*Task to carry out*: Print the data exactly as written, but leave out each picture.

(Extracted data entries)
○ ○ ○

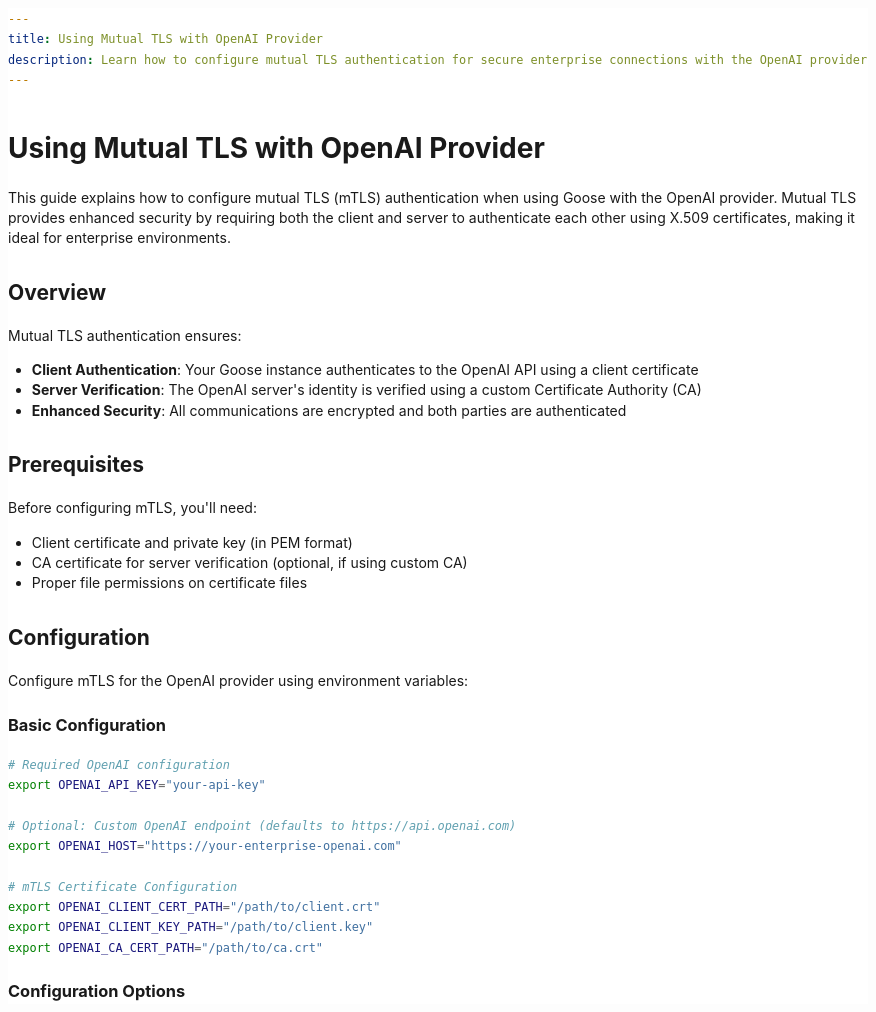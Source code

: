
 ```yaml
---
title: Using Mutual TLS with OpenAI Provider
description: Learn how to configure mutual TLS authentication for secure enterprise connections with the OpenAI provider
---
```


# Using Mutual TLS with OpenAI Provider

This guide explains how to configure mutual TLS (mTLS) authentication when using Goose with the OpenAI provider. Mutual TLS provides enhanced security by requiring both the client and server to authenticate each other using X.509 certificates, making it ideal for enterprise environments.

## Overview

Mutual TLS authentication ensures:
- **Client Authentication**: Your Goose instance authenticates to the OpenAI API using a client certificate
- **Server Verification**: The OpenAI server's identity is verified using a custom Certificate Authority (CA)
- **Enhanced Security**: All communications are encrypted and both parties are authenticated

## Prerequisites

Before configuring mTLS, you'll need:
- Client certificate and private key (in PEM format)
- CA certificate for server verification (optional, if using custom CA)
- Proper file permissions on certificate files

## Configuration

Configure mTLS for the OpenAI provider using environment variables:

### Basic Configuration

```bash
# Required OpenAI configuration
export OPENAI_API_KEY="your-api-key"

# Optional: Custom OpenAI endpoint (defaults to https://api.openai.com)
export OPENAI_HOST="https://your-enterprise-openai.com"

# mTLS Certificate Configuration
export OPENAI_CLIENT_CERT_PATH="/path/to/client.crt"
export OPENAI_CLIENT_KEY_PATH="/path/to/client.key"
export OPENAI_CA_CERT_PATH="/path/to/ca.crt"
```

### Configuration Options
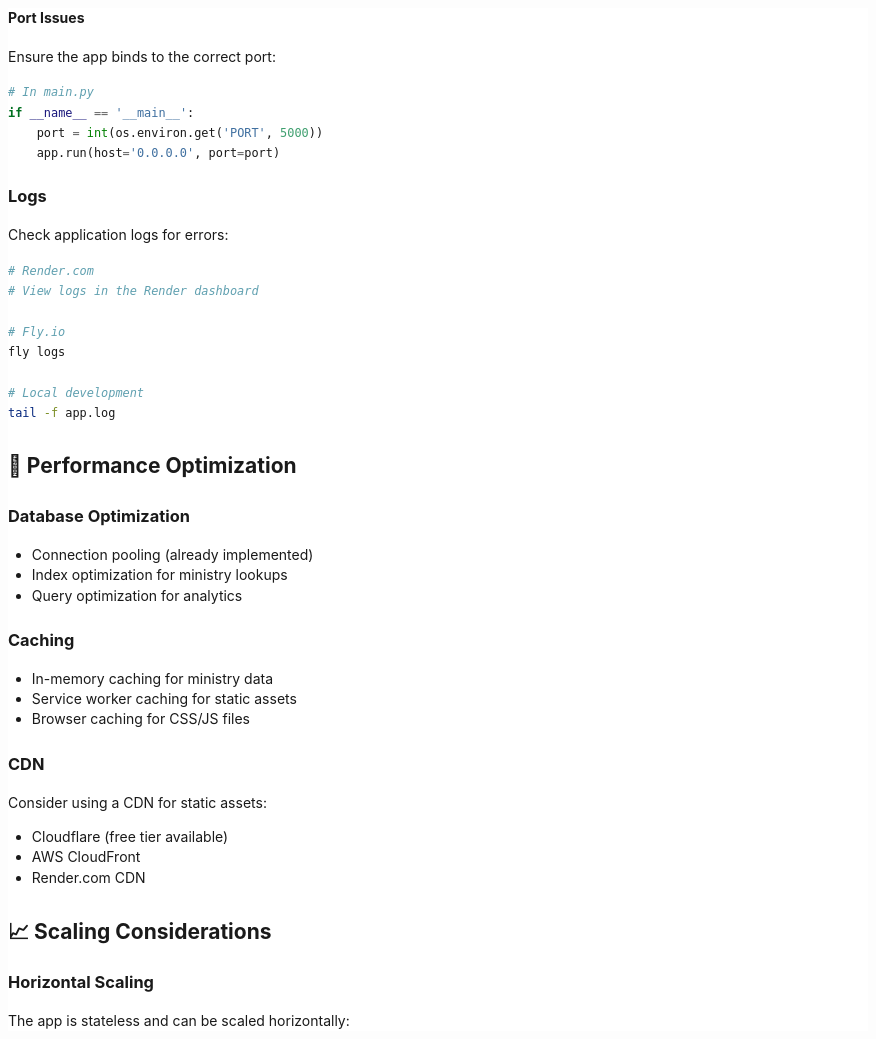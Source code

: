 #### Port Issues

Ensure the app binds to the correct port:

```python
# In main.py
if __name__ == '__main__':
    port = int(os.environ.get('PORT', 5000))
    app.run(host='0.0.0.0', port=port)
```

### Logs

Check application logs for errors:

```bash
# Render.com
# View logs in the Render dashboard

# Fly.io
fly logs

# Local development
tail -f app.log
```

## 🚀 Performance Optimization

### Database Optimization

- Connection pooling (already implemented)
- Index optimization for ministry lookups
- Query optimization for analytics

### Caching

- In-memory caching for ministry data
- Service worker caching for static assets
- Browser caching for CSS/JS files

### CDN

Consider using a CDN for static assets:

- Cloudflare (free tier available)
- AWS CloudFront
- Render.com CDN

## 📈 Scaling Considerations

### Horizontal Scaling

The app is stateless and can be scaled horizontally:
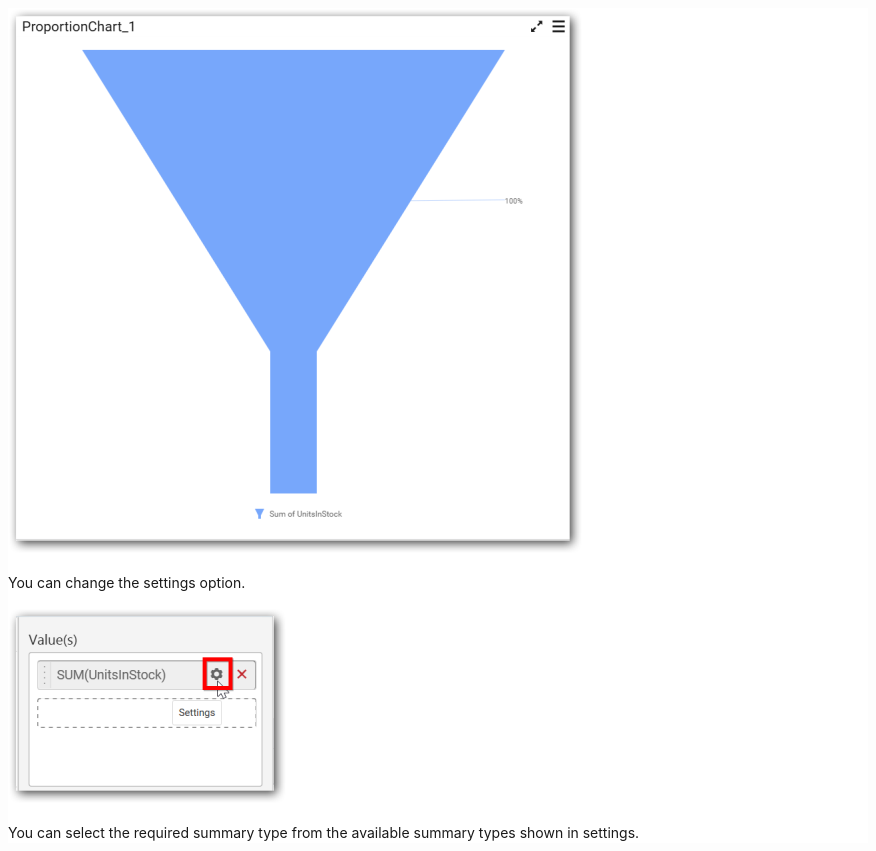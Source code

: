 ![](images/funnelchart_img5.png)

You can change the settings option.

![](images/funnelchart_img6.png)

You can select the required summary type from the available summary types shown in settings.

○ ○ ○

*Task answer*:
Source code

:
 ```yaml
---
title: Using Mutual TLS with OpenAI Provider
description: Learn how to configure mutual TLS authentication for secure enterprise connections with the OpenAI provider
---
```


# Using Mutual TLS with OpenAI Provider

This guide explains how to configure mutual TLS (mTLS) authentication when using Goose with the OpenAI provider. Mutual TLS provides enhanced security by requiring both the client and server to authenticate each other using X.509 certificates, making it ideal for enterprise environments.

## Overview

Mutual TLS authentication ensures:
- **Client Authentication**: Your Goose instance authenticates to the OpenAI API using a client certificate
- **Server Verification**: The OpenAI server's identity is verified using a custom Certificate Authority (CA)
- **Enhanced Security**: All communications are encrypted and both parties are authenticated

## Prerequisites

Before configuring mTLS, you'll need:
- Client certificate and private key (in PEM format)
- CA certificate for server verification (optional, if using custom CA)
- Proper file permissions on certificate files

## Configuration

Configure mTLS for the OpenAI provider using environment variables:

### Basic Configuration

```bash
# Required OpenAI configuration
export OPENAI_API_KEY="your-api-key"

# Optional: Custom OpenAI endpoint (defaults to https://api.openai.com)
export OPENAI_HOST="https://your-enterprise-openai.com"

# mTLS Certificate Configuration
export OPENAI_CLIENT_CERT_PATH="/path/to/client.crt"
export OPENAI_CLIENT_KEY_PATH="/path/to/client.key"
export OPENAI_CA_CERT_PATH="/path/to/ca.crt"
```

### Configuration Options
Source code

: #### Port Issues

Ensure the app binds to the correct port:

```python
# In main.py
if __name__ == '__main__':
    port = int(os.environ.get('PORT', 5000))
    app.run(host='0.0.0.0', port=port)
```

### Logs

Check application logs for errors:

```bash
# Render.com
# View logs in the Render dashboard

# Fly.io
fly logs

# Local development
tail -f app.log
```

## 🚀 Performance Optimization

### Database Optimization

- Connection pooling (already implemented)
- Index optimization for ministry lookups
- Query optimization for analytics

### Caching

- In-memory caching for ministry data
- Service worker caching for static assets
- Browser caching for CSS/JS files

### CDN

Consider using a CDN for static assets:

- Cloudflare (free tier available)
- AWS CloudFront
- Render.com CDN

## 📈 Scaling Considerations

### Horizontal Scaling

The app is stateless and can be scaled horizontally:
Source code

: ![](images/funnelchart_img5.png)

You can change the settings option.

![](images/funnelchart_img6.png)

You can select the required summary type from the available summary types shown in settings.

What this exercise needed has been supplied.